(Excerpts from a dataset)
━━━━
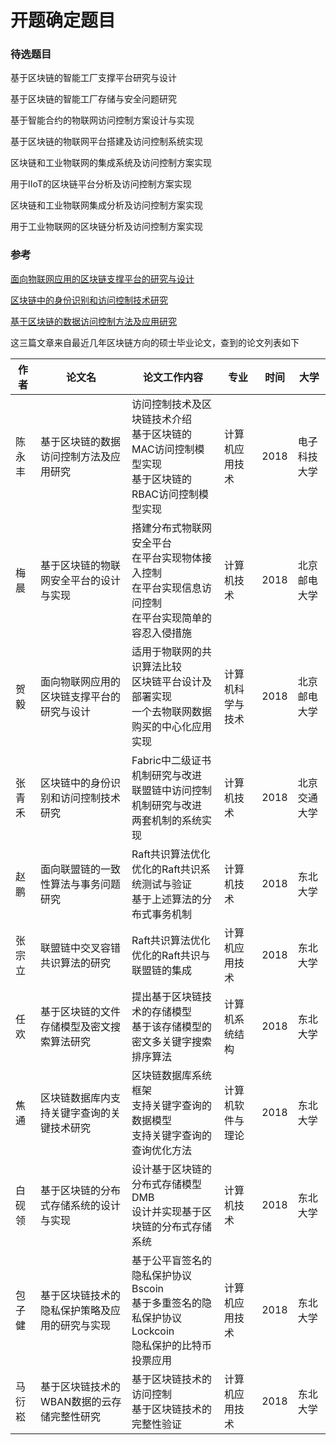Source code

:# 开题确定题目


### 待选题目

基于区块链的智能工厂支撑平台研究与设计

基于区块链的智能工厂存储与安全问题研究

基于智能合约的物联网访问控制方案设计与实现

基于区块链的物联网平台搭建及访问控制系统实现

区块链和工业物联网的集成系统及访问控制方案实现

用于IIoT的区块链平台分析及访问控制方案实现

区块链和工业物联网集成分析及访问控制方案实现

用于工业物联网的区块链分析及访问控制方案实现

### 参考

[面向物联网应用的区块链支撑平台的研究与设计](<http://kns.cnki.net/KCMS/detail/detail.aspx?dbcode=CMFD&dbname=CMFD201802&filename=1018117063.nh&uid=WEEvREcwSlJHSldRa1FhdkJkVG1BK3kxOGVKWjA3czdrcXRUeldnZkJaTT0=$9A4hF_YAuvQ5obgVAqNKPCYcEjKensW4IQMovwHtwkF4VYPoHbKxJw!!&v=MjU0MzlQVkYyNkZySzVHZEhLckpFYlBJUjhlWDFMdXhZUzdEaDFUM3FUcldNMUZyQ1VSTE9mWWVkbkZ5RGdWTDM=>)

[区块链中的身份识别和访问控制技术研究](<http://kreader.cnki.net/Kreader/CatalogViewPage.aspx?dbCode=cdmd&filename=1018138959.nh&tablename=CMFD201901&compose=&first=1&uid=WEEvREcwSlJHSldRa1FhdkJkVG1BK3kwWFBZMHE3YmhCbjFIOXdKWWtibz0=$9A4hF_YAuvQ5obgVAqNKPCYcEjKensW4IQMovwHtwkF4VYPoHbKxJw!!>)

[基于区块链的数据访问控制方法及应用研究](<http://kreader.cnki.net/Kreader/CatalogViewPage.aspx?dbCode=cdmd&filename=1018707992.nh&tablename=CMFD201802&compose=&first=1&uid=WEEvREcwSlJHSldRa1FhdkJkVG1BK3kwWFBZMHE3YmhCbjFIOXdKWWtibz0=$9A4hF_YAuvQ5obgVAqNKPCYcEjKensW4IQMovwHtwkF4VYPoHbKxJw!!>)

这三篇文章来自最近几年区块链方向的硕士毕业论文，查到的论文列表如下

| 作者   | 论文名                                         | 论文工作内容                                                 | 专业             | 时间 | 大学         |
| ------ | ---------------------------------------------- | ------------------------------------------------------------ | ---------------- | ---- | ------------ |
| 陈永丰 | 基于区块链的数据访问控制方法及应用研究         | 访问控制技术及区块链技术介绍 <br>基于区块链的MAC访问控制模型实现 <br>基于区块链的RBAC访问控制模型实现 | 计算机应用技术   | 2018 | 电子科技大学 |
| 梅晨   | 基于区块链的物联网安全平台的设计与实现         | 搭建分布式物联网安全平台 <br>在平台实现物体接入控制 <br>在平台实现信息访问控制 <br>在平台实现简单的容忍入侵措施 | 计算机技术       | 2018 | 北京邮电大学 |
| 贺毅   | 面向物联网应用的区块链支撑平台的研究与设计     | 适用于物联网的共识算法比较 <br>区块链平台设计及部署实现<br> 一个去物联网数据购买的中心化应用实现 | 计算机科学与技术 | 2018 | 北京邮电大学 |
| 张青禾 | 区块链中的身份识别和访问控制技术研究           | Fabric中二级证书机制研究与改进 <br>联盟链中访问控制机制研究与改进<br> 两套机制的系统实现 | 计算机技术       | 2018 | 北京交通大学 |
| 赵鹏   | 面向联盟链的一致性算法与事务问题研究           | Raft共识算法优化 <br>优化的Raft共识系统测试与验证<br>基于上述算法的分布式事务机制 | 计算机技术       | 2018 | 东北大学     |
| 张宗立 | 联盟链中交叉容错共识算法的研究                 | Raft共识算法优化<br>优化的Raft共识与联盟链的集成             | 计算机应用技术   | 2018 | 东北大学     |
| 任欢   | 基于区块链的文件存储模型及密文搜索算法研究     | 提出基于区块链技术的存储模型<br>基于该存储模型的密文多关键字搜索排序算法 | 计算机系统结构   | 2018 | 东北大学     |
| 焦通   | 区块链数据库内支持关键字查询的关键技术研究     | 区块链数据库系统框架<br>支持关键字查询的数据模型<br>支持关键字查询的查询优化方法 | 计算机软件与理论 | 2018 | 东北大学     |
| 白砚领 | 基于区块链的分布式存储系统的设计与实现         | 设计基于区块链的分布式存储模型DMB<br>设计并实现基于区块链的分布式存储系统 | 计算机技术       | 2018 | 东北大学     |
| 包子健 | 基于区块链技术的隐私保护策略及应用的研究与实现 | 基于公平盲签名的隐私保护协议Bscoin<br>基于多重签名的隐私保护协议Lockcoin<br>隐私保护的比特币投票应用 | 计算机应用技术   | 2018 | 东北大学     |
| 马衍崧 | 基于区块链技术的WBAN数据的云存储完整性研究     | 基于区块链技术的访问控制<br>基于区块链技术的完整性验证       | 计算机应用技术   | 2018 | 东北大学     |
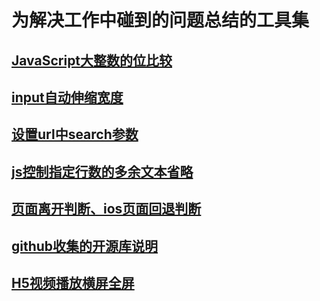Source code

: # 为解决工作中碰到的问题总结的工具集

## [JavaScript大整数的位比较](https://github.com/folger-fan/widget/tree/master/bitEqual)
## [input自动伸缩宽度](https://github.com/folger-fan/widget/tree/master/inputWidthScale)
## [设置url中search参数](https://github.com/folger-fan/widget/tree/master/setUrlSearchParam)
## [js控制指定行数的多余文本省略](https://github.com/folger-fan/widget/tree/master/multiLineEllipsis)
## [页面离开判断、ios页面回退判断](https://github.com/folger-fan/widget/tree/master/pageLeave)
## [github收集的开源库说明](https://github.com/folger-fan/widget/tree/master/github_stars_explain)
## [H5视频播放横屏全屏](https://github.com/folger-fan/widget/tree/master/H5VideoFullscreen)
━━━━
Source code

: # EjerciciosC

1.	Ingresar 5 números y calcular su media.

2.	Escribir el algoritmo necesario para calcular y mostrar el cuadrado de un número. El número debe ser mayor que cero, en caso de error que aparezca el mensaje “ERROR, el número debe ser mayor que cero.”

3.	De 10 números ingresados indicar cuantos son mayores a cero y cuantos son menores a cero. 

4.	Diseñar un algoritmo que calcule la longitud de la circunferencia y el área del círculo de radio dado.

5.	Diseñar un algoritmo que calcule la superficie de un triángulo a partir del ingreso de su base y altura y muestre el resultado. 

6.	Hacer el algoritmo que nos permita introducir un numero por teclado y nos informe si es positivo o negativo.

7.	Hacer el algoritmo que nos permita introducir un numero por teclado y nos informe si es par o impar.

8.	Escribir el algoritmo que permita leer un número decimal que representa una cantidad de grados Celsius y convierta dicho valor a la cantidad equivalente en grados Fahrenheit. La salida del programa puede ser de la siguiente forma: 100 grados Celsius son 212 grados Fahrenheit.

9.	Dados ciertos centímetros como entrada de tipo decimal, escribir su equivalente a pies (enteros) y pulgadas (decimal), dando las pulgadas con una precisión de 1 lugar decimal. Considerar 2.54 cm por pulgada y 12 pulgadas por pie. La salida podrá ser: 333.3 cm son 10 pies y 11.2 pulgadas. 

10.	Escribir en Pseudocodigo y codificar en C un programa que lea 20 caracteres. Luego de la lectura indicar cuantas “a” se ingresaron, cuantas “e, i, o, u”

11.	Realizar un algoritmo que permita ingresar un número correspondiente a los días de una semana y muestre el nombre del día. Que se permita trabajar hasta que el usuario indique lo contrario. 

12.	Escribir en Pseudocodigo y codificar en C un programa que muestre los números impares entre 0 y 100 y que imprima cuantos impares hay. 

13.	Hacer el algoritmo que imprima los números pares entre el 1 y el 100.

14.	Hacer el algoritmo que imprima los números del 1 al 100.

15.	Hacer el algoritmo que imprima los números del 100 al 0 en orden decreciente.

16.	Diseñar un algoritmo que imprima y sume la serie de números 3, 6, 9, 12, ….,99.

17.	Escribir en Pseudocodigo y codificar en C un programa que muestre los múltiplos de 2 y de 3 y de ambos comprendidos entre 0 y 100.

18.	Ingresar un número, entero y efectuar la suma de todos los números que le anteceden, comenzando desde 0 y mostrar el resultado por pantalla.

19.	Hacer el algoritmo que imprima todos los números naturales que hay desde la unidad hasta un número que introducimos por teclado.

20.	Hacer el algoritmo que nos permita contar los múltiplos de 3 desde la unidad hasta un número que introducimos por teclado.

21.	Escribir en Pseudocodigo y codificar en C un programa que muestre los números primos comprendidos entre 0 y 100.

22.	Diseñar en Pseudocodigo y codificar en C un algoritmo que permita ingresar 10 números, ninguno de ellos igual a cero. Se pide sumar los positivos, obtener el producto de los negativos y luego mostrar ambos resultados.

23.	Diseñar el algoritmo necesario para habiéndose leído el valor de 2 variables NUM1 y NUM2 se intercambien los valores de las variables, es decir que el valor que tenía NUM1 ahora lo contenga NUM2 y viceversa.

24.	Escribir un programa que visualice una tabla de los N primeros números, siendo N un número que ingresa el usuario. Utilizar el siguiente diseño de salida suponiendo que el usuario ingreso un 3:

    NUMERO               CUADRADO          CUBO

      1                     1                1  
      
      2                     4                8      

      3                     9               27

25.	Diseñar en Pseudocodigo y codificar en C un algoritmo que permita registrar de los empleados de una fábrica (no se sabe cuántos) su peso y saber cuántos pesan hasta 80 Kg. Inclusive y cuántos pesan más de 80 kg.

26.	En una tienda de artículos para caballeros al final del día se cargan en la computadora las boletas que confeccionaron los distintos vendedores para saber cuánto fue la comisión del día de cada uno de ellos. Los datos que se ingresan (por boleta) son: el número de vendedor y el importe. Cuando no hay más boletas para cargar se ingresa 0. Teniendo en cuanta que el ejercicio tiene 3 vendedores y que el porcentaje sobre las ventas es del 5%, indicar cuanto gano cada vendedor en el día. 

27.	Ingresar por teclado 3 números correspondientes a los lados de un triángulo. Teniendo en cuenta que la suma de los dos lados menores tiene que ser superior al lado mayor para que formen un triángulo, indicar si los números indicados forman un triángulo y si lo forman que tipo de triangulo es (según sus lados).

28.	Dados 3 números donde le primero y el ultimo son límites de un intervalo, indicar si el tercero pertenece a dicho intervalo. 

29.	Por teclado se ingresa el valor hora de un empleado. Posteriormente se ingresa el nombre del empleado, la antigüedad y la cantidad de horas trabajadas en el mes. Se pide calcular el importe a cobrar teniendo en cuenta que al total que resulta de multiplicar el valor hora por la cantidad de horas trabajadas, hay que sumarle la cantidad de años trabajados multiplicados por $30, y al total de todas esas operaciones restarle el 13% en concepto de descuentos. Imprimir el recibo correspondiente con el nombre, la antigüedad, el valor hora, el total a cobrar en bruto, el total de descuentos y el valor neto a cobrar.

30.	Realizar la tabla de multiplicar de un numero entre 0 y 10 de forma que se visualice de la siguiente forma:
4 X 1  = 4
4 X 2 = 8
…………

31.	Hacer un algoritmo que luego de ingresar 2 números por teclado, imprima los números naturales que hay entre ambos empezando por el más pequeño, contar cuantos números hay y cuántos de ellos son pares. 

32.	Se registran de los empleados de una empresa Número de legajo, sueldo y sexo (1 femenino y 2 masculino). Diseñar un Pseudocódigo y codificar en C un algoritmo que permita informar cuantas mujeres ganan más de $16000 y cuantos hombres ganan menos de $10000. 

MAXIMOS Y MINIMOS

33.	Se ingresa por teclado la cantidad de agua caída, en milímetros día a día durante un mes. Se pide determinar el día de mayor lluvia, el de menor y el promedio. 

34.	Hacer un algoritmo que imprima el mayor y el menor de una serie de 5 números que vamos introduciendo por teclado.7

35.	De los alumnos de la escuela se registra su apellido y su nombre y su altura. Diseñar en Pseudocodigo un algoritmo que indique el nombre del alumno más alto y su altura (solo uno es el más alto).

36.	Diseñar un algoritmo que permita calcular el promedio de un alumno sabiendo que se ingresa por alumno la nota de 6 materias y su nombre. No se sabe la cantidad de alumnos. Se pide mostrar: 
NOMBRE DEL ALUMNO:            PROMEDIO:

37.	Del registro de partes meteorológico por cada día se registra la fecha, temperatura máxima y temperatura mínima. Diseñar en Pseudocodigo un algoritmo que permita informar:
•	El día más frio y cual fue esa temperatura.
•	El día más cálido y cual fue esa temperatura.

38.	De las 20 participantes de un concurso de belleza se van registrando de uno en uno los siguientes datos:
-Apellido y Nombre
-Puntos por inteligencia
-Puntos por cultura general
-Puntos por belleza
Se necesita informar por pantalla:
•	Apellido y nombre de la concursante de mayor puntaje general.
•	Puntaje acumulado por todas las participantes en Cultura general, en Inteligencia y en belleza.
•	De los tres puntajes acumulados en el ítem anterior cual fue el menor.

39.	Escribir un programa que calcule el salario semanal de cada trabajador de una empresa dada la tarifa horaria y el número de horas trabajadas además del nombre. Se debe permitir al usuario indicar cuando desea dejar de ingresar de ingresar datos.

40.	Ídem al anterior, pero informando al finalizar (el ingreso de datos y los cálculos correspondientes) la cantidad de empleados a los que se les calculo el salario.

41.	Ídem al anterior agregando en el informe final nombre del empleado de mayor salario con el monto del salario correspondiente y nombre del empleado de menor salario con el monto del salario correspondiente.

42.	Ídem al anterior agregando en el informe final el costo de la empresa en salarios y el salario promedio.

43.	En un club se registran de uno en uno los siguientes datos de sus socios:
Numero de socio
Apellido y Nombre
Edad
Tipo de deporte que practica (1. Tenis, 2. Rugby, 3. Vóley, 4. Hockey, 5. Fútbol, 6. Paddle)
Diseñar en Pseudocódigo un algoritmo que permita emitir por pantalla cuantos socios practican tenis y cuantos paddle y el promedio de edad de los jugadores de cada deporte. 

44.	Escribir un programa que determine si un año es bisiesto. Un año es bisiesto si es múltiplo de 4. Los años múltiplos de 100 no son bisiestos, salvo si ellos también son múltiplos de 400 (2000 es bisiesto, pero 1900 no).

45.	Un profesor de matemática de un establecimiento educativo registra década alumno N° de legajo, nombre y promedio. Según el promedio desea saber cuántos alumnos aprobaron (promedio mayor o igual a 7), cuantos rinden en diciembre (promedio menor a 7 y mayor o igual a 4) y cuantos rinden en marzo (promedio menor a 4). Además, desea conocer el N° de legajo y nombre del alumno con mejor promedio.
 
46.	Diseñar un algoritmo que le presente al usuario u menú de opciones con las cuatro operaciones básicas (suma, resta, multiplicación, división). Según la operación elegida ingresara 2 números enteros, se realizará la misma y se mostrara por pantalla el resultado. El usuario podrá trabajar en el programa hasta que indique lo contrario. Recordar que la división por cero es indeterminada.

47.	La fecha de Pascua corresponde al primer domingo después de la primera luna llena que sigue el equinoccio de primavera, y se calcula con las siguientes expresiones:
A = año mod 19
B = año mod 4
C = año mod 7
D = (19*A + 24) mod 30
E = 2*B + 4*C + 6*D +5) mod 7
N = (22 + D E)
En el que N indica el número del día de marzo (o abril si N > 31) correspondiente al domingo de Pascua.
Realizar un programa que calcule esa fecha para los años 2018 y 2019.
━━━━
→ Task brief
All that is wanted is a faithful reproduction of the line above with "## [js控制指定行数的多", the line with "## [H5视频播放横屏全屏", and every line in between.

→ Response to this task
## [js控制指定行数的多余文本省略](https://github.com/folger-fan/widget/tree/master/multiLineEllipsis)
## [页面离开判断、ios页面回退判断](https://github.com/folger-fan/widget/tree/master/pageLeave)
## [github收集的开源库说明](https://github.com/folger-fan/widget/tree/master/github_stars_explain)
## [H5视频播放横屏全屏](https://github.com/folger-fan/widget/tree/master/H5VideoFullscreen)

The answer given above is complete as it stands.